Mericia reposa la tête contre l’épaule de Salomé.

— Quelque part, dans le monde, j’ai donc une sœur jumelle.

— Les deux sœurs ont disparu après la chute de Miles. Elle est certainement morte.

— Je suis bien vivante, moi, fit remarquer Mericia.

— C’est vrai.

— L’autre l’est peut-être aussi.

— Peut-être.

Salomé ne voulait pas décevoir Mericia. Mais elle pensait que si Brun avait pu acquérir les deux, il n’aurait pas hésité. Si elle lui avait échappé, c’était donc certainement parce qu’elle avait été tuée lors du pillage de Miles.

Soudain, elle se raidit.

— Serlen la recherche ! s’écria-t-elle.

— Tu crois ? Qu’est-ce qui te fait dire ça ?

— Naim, elle a disparu. Serlen l’a envoyée en mission. Pourquoi ?

— Pour rapporter de la nourriture, répondit Mericia. Elle ne s’en cache pas.

— Et si ça n’était qu’un prétexte. Après tout, Naim est une guerrière libre, pas une diplomate.

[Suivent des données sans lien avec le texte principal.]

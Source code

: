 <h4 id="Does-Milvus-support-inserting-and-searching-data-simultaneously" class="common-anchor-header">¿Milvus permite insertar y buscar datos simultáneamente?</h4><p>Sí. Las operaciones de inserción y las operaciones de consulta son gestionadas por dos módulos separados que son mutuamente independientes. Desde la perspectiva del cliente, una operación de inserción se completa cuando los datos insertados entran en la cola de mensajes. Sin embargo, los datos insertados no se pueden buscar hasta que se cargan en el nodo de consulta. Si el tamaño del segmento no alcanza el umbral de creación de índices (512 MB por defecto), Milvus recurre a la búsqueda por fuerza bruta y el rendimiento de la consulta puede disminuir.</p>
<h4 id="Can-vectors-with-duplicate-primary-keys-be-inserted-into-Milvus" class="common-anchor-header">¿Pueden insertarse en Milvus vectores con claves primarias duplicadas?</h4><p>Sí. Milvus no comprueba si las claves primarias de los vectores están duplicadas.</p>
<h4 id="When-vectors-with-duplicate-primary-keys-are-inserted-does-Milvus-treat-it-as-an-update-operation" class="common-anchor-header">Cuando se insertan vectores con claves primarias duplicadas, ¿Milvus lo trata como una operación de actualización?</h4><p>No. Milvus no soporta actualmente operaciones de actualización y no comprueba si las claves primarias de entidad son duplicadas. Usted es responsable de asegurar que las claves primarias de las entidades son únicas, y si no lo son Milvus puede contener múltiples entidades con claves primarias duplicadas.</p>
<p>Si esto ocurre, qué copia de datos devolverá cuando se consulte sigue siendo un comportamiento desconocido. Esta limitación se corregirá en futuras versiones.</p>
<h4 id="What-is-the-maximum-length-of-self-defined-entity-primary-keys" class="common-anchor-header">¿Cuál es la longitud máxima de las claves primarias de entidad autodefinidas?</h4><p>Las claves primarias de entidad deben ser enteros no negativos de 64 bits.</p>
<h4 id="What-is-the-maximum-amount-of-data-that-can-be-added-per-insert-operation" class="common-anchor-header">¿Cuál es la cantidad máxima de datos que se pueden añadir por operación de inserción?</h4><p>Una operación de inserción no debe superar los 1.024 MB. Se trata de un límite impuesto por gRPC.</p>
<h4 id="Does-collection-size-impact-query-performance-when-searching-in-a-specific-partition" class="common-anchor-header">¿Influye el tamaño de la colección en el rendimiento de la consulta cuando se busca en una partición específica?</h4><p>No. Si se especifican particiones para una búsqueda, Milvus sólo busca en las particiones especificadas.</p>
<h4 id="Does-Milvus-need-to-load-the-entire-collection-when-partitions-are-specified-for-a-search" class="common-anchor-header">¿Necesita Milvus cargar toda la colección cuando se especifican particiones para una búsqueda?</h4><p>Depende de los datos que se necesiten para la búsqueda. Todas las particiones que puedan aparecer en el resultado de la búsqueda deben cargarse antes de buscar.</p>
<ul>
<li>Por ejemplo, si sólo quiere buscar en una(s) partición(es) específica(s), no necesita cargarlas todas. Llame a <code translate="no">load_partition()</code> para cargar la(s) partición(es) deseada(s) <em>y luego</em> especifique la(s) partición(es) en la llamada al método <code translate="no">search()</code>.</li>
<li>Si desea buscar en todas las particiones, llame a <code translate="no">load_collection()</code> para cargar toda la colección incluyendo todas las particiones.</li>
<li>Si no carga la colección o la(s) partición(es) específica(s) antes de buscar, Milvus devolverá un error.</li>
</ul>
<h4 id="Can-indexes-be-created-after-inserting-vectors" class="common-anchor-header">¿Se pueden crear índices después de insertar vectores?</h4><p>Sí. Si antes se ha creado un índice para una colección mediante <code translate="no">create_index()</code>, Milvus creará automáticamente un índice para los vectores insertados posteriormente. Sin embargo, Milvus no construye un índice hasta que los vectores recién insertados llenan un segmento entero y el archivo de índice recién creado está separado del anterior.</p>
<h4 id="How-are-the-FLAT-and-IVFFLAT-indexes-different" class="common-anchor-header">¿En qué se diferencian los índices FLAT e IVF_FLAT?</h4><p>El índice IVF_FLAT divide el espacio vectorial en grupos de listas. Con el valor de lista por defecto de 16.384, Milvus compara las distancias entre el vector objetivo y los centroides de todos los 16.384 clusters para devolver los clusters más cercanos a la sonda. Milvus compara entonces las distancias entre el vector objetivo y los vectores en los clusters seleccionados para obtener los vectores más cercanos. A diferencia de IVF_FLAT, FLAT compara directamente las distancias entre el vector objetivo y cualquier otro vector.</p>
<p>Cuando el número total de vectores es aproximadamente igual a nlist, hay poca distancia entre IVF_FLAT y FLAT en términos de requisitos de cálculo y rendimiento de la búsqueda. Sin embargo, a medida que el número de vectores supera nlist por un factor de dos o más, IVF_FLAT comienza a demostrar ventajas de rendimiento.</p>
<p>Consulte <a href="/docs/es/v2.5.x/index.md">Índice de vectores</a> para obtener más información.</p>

— Une guerrière libre débutante, fit remarquer Mericia. Même si c’est le motif de son absence, quinze ans après les événements, elle ne trouvera rien.

— Tu as raison, reconnut Salomé. Elle ne peut plus rien trouver. Elle n’a pas les compétences. Seuls les meilleurs guerriers libres pourraient remonter une piste aussi froide. Et elle ne possède aucun argument pour les convaincre d’ouvrir une enquête.

En douce, Mericia glissa un regard vers sa chambre. Dans sa commode, elle possédait de tels arguments, mais Serlen l’ignorait.

— Par contre, j’ai quelque chose à ta portée, reprit Salomé. Tu peux savoir à quoi ressemblait ta famille.

— Comment ?

— Le grand tableau, dans la salle de réception. Tu vois duquel je parle.

— Je le connais. Je n’y vais pas souvent, mais je l’ai déjà vu une fois ?

— Il représente le duc, la duchesse et leurs enfants.

— Mais il s’appelle « Le dernier éphore » ! objecta la belle concubine.

— En faisant sécession de l’Yrian, Ridimel Farallon avait renoncé au titre de duc au profit de celui d’éphore.

Mericia resserra son étreinte sur Salomé.

— Salomé !

— Oui ?

— Je t’aime.

— Moi aussi je t’aime.

Sur ces paroles, Mericia ferma les yeux, profitant de la tranquillité de l’instant.